From an amazing story about a woman who moved to a small island off the coast of Finland:
“I had to build a new jetty. I modelled it after others that I had seen. I cut down trees from the forest, and built a chest – a wooden frame – at the end of the jetty, which I filled with stones”, she says on the shore. “It isn’t hard to build a jetty. All you need is a chain saw and a brain.”
Which got me to thinking, what would I be able to reverse-engineer in my mind from memory? Anything? I’m going to try and give myself a quiz, and ask Foe to name 3 things which I then have to sketch the workings of from memory, and perhaps then how I would go about constructing them.
The island-living lady in the story works as a translator over the internet, but it’s not clear as to how much she relies on the net as a source of knowledge to be able to live alone in such a remote place.
I’ve thought before about the web, moblogs and stolen knowledge – collecting your memories of things, proceedures, recipes, constructions through your phone might result in not just a lifeblog, but a life-or-deathblog. Of course, in such situations, it might just be easier to use your mobile phone to give Ray Mears a call…
» Helsinki Sanomat: Living alone on a small island in the Turku archipelago
Hmmm. This is interesting.
It makes me think of how we make distinctions between tools and practices. For example, if you look at things like blogs and e-mail as tools for expanding or maintaining social spheres, how can you distinguish between the tool and the practice?
It doesn’t seem like such a complicated question when you phrase that question in terms of chainsaws – but this example makes me think that maybe it’s still the same – except that the practices chainsaws enable generally have a start and finish and once they’re built, like a jetty, seem to generally are structural and hence fade more into the background, unlike communication.

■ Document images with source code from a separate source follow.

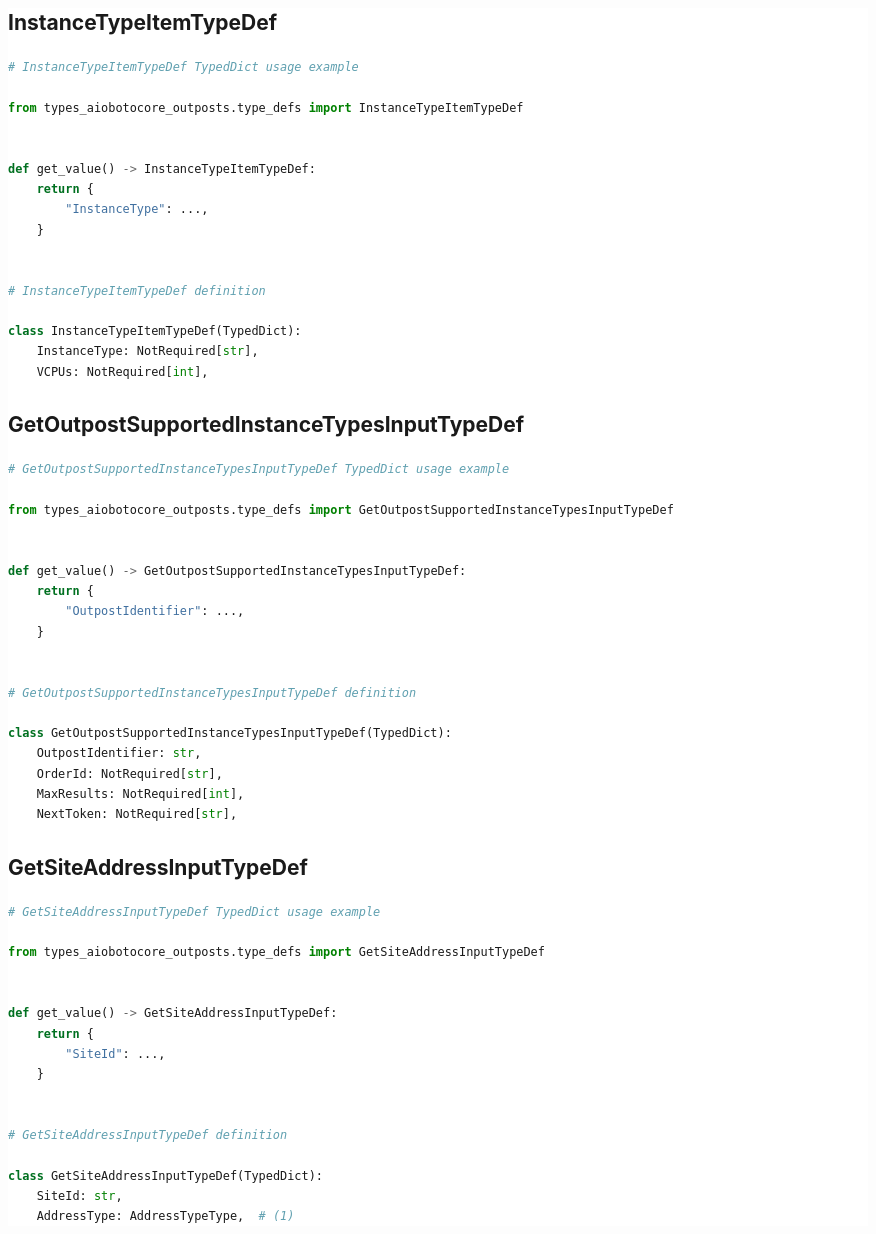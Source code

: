 ## InstanceTypeItemTypeDef

```python
# InstanceTypeItemTypeDef TypedDict usage example

from types_aiobotocore_outposts.type_defs import InstanceTypeItemTypeDef


def get_value() -> InstanceTypeItemTypeDef:
    return {
        "InstanceType": ...,
    }


# InstanceTypeItemTypeDef definition

class InstanceTypeItemTypeDef(TypedDict):
    InstanceType: NotRequired[str],
    VCPUs: NotRequired[int],
```

## GetOutpostSupportedInstanceTypesInputTypeDef

```python
# GetOutpostSupportedInstanceTypesInputTypeDef TypedDict usage example

from types_aiobotocore_outposts.type_defs import GetOutpostSupportedInstanceTypesInputTypeDef


def get_value() -> GetOutpostSupportedInstanceTypesInputTypeDef:
    return {
        "OutpostIdentifier": ...,
    }


# GetOutpostSupportedInstanceTypesInputTypeDef definition

class GetOutpostSupportedInstanceTypesInputTypeDef(TypedDict):
    OutpostIdentifier: str,
    OrderId: NotRequired[str],
    MaxResults: NotRequired[int],
    NextToken: NotRequired[str],
```

## GetSiteAddressInputTypeDef

```python
# GetSiteAddressInputTypeDef TypedDict usage example

from types_aiobotocore_outposts.type_defs import GetSiteAddressInputTypeDef


def get_value() -> GetSiteAddressInputTypeDef:
    return {
        "SiteId": ...,
    }


# GetSiteAddressInputTypeDef definition

class GetSiteAddressInputTypeDef(TypedDict):
    SiteId: str,
    AddressType: AddressTypeType,  # (1)
```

But regardless of whether a practice is a finished jetty or a post in a blog – the tool still instantiates the practice, a particular mode of behaving… Just some thoughts.
I do have a question though – how is stolen knowledge different from tacit knowledge. Is it somehow subversive?
By the way – great blog! Thanks for posting ur thoughts!
I like that story of the woman with the saw it makes you stop and think that all it takes is the right tools and a little willpower and you can do anything.